For myself, I have never lied about my marital status to any Sugar Baby, and I have never told a Sugar Baby I didn't have money when I did.  I now shave a few years off my age because a) I don't look my age at all, and b) I find that the Sugar Babies I like the most prefer men younger than I am.  I admit that's a bit of a hustle, but not one that harms anyone.  I have juggled more than one woman at a time as I was searching for an arrangement, but I have never maintained more than one arrangement at a time.  And most of the time, the women I was juggling knew that I hadn't yet settled on any single person.

I have found that, for me, honesty has worked best. And I encourage and empower the women I'm with to be upfront with me about everything, including being in significant relationships.

Saturday, August 1, 2015

New Sugar Baby Blog I'm Reading

I've recently come across Lapse From Grace, The Untamed Story of a Sugarbaby, a blog written by a Los Angeles-based high-end Sugar Baby who started out very humbly, and through the right attitude and connections with the right Sugar Daddies, has amassed while still in her twenties a net worth of over $1 million, including tons of cash and an impressive real estate portfolio.  She's a great writer (except for the poetry, which is all pretty awful), with a compelling narrative, and so far, I haven't been able to stop reading it.

I have to say that, upon first blush, this girl both impresses and repulses me.  She impresses because she knows exactly what she wants and doesn't settle for anything less and never gives up until she gets it.  She repulses me (so far) because she so casually and matter-of-factly admits that she is "hustling" the men for money, refusing/delaying sex with them because she's disgusted with them physically (while at the same time contemplating marrying them and speculating about how to divide assets/income once they divorce), and continuing to return to men who are not right for her.

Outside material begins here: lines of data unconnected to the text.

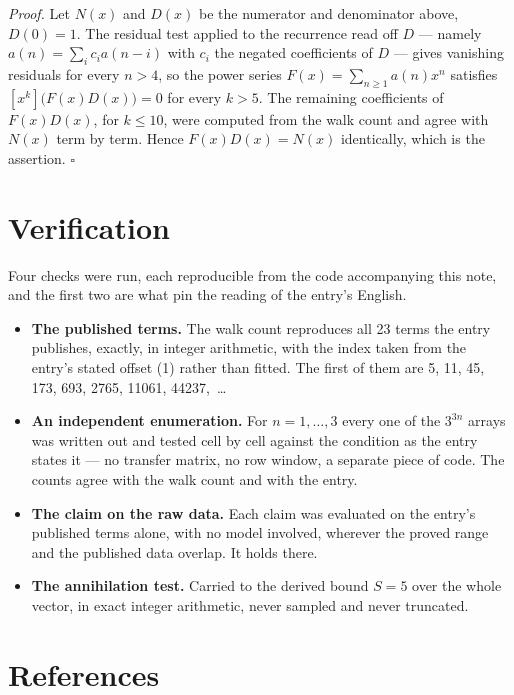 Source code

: \documentclass[11pt]{article}
\theoremstyle{definition}
\begin{document}
{\itshape Proof.} Let $N(x)$ and $D(x)$ be the numerator and denominator above, $D(0)=1$. The residual test applied to the recurrence read off $D$ --- namely $a(n) = \sum_i c_i a(n-i)$ with $c_i$ the negated coefficients of $D$ --- gives vanishing residuals for every $n > 4$, so the power series $F(x)=\sum_{n\ge 1}a(n)x^n$ satisfies $[x^k]\bigl(F(x)D(x)\bigr) = 0$ for every $k > 5$. The remaining coefficients of $F(x)D(x)$, for $k \le 10$, were computed from the walk count and agree with $N(x)$ term by term. Hence $F(x)D(x) = N(x)$ identically, which is the assertion. $\square$

\section{Verification}

Four checks were run, each reproducible from the code accompanying this note, and the first two are what pin the reading of the entry's English.

\begin{itemize}

\item {\bfseries The published terms.} The walk count reproduces all 23 terms the entry publishes, exactly, in integer arithmetic, with the index taken from the entry's stated offset (1) rather than fitted. The first of them are 5, 11, 45, 173, 693, 2765, 11061, 44237,~\dots

\item {\bfseries An independent enumeration.} For $n = 1,\dots,3$ every one of the $3^{3n}$ arrays was written out and tested cell by cell against the condition as the entry states it --- no transfer matrix, no row window, a separate piece of code. The counts agree with the walk count and with the entry.

\item {\bfseries The claim on the raw data.} Each claim was evaluated on the entry's published terms alone, with no model involved, wherever the proved range and the published data overlap. It holds there.

\item {\bfseries The annihilation test.} Carried to the derived bound $S = 5$ over the whole vector, in exact integer arithmetic, never sampled and never truncated.

\end{itemize}

\section{References}
\end{document}

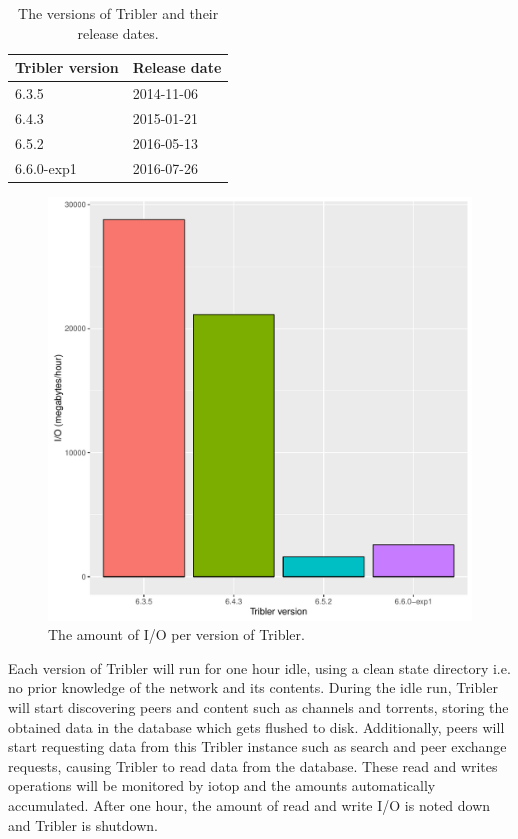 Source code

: \begin{table}[h]
	\centering
	\caption{The versions of Tribler and their release dates.}
	\label{table:tribler_version_dates}
	\begin{tabular}{|l|l|}
		\hline
		Tribler version & Release date \\ \hline
		6.3.5           & 2014-11-06   \\ \hline
		6.4.3           & 2015-01-21   \\ \hline
		6.5.2           & 2016-05-13   \\ \hline
		6.6.0-exp1      & 2016-07-26   \\ \hline
	\end{tabular}
\end{table}

\begin{figure}[!h]
	\centering
	\includegraphics[width=\linewidth]{experimentation/images/io_history}
	\caption{The amount of I/O per version of Tribler.}
	\label{fig:io_history}
\end{figure} 

Each version of Tribler will run for one hour idle, using a clean state directory i.e. no prior knowledge of the network and its contents.
During the idle run, Tribler will start discovering peers and content such as channels and torrents, storing the obtained data in the database which gets flushed to disk.
Additionally, peers will start requesting data from this Tribler instance such as search and peer exchange requests, causing Tribler to read data from the database.
These read and writes operations will be monitored by iotop and the amounts automatically accumulated.
After one hour, the amount of read and write I/O is noted down and Tribler is shutdown.


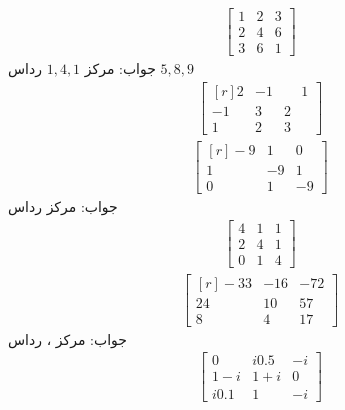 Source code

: \begin{align*}
\begin{bmatrix}1&2&3\\ 2&4&6\\3&6&1  \end{bmatrix}
\end{align*}
جواب:\quad
مرکز
$1,4,1$
رداس
$5,8,9$
\quad
\begin{align*}
\begin{bmatrix*}[r]2&-1&\phantom{-}1\\-1&3&2\\1&2&3  \end{bmatrix*}
\end{align*}
\begin{align*}
\begin{bmatrix*}[r]-9&1&0\\ 1&-9&1\\0&1&-9 \end{bmatrix*}
\end{align*}
جواب:\quad
مرکز  رداس 
\quad
\begin{align*}
\begin{bmatrix} 4&1&1\\ 2&4&1\\0&1&4 \end{bmatrix}
\end{align*}
\begin{align*}
\begin{bmatrix*}[r]-33&-16&-72\\ 24&10&57\\8&4&17  \end{bmatrix*}
\end{align*}
جواب:\quad
مرکز ، رداس 
\begin{align*}
\begin{bmatrix} 0&i0.5&-i\\ 1-i&1+i&0\\i0.1&1&-i \end{bmatrix}
\end{align*}
\quad

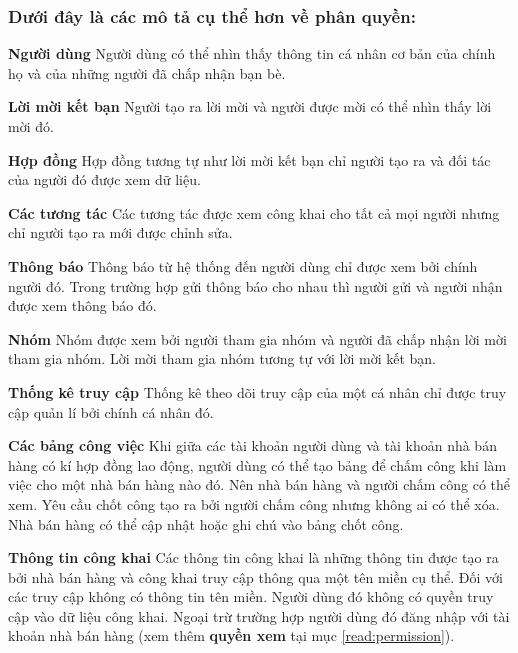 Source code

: \documentclass[11pt]{report}
\begin{document}
	
	\subsubsection{Dưới đây là các mô tả cụ thể hơn về phân quyền:}
	
	\textbf{Người dùng} Người dùng có thể nhìn thấy thông tin cá nhân cơ bản của chính họ và của những người đã chấp nhận bạn bè.
	
	\textbf{Lời mời kết bạn} Người tạo ra lời mời và người được mời có thể nhìn thấy lời mời đó.
	
	\textbf{Hợp đồng} Hợp đồng tương tự như lời mời kết bạn chỉ người tạo ra và đối tác của người đó được xem dữ liệu.
	
	\textbf{Các tương tác} Các tương tác được xem công khai cho tất cả mọi người nhưng chỉ người tạo ra mới được chỉnh sửa.
	
	\textbf{Thông báo} Thông báo từ hệ thống đến người dùng chỉ được xem bởi chính người đó. Trong trường hợp gửi thông báo cho nhau thì người gửi và người nhận được xem thông báo đó.
	
	\textbf{Nhóm} Nhóm được xem bởi người tham gia nhóm và người đã chấp nhận lời mời tham gia nhóm. Lời mời tham gia nhóm tương tự với lời mời kết bạn.
	
	\textbf{Thống kê truy cập} Thống kê theo dõi truy cập của một cá nhân chỉ được truy cập quản lí bởi chính cá nhân đó.
	
	\textbf{Các bảng công việc} Khi giữa các tài khoản người dùng và tài khoản nhà bán hàng có kí hợp đồng lao động, người dùng có thể tạo bảng để chấm công khi làm việc cho một nhà bán hàng nào đó. Nên nhà bán hàng và người chấm công có thể xem. Yêu cầu chốt công tạo ra bởi người chấm công nhưng không ai có thể xóa. Nhà bán hàng có thể cập nhật hoặc ghi chú vào bảng chốt công.
	
	\textbf{Thông tin công khai} Các thông tin công khai là những thông tin được tạo ra bởi nhà bán hàng và công khai truy cập thông qua một tên miền cụ thể. Đối với các truy cập không có thông tin tên miền. Người dùng đó không có quyền truy cập vào dữ liệu công khai. Ngoại trừ trường hợp người dùng đó đăng nhập với tài khoản nhà bán hàng (xem thêm \textbf{quyền xem} tại mục \ref{read:permission}).
	
\end{document}
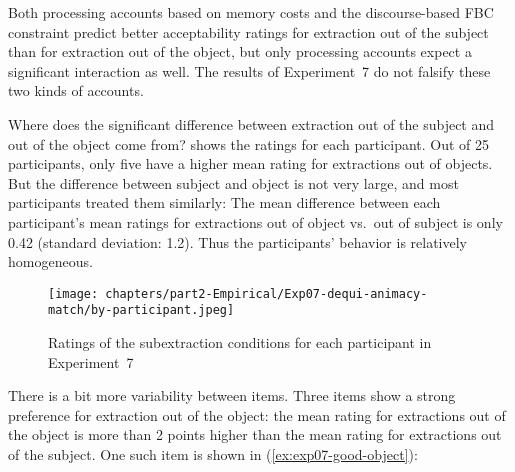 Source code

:Both processing accounts based on memory costs and the discourse-based FBC constraint predict better acceptability ratings for extraction out of the subject than for extraction out of the object, but only processing accounts expect a significant interaction as well. The results of Experiment~7 do not falsify these two kinds of accounts.

Where does the significant difference between extraction out of the subject and out of the object come from?  shows the ratings for each participant. Out of 25 participants, only five have a higher mean rating for extractions out of objects. But the difference between subject and object is not very large, and most participants treated them similarly: The mean difference between each participant's mean ratings for extractions out of object vs.\ out of subject is only 0.42 (standard deviation: 1.2). Thus the participants' behavior is relatively homogeneous. 

\begin{figure}
    \centering
    \texttt{[image: chapters/part2-Empirical/Exp07-dequi-animacy-match/by-participant.jpeg]}
    \caption{Ratings of the subextraction conditions for each participant in Experiment~7}
    \label{fig:exp07-byparticipant}
\end{figure}

There is a bit more variability between items. Three items show a strong preference for extraction out of the object: the mean rating for extractions out of the object is more than 2 points higher than the mean rating for extractions out of the subject. One such item is shown in (\ref{ex:exp07-good-object}):\pagebreak

\eal\label{ex:exp07-good-object}
\zl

I skipped ahead and discovered that she now wants real love in her life, a family, and a husband.  But she hasn't yet fully let go of the one Sugar Daddy who gave her enough money to get over the $1 million mark.  She reveals her youth and lack of maturity in spectacular fashion, though she deftly keeps those cards close to the vest to be able to rant about them privately on her blog.

Checking my own feelings here, I think part of the reason why I'm so put off by her story is because I feel so inadequate to the SDs she chooses.  I'm so small change compared to these men.  Then again, I also feel shock when I read about them.  Old men (50s and 60s) who have zero problem with giving her a "severance" check of more than $400,000.  I nearly choke every time I read about that.  What is it that motivates a man to do that for someone who he has to know is hustling him?  Does he believe he's grooming her for greatness? Could be, I guess, but then again, she's gotten most, if not all, of her inspiration from wealth-creation books she's read.  More pathologically, is he salving some open wound about his inadequacies as a husband or father?  Or is he just so bored and has nothing better to do with his money than to throw around multiple six figures to have eye/arm candy around who might open her legs for him and/or suck his dick?  Forget about all the trips, the shopping, the "mentorship," and the piles of cash (how the fuck do the married ones manage to hide that much from their wives?), a Sugar Daddy arrangement is first and foremost, for the men, a sexual relationship.  At one point, this girl states that her Sugar Daddy has given her $85,000 over a period of three months.  "Not enough!" she rants.  Seriously?  Is it worth that much for any man to fuck a woman to whom one is not married and/or with whom one does not have children?  I may really, really love sex, but whether or not I had the funds to invest, I would never do this.

Again, these are initial feelings.  I'm going to read the whole blog, and I'm going to pass on some of the juicier tidbits that I think reveal a great deal about this fascinating woman.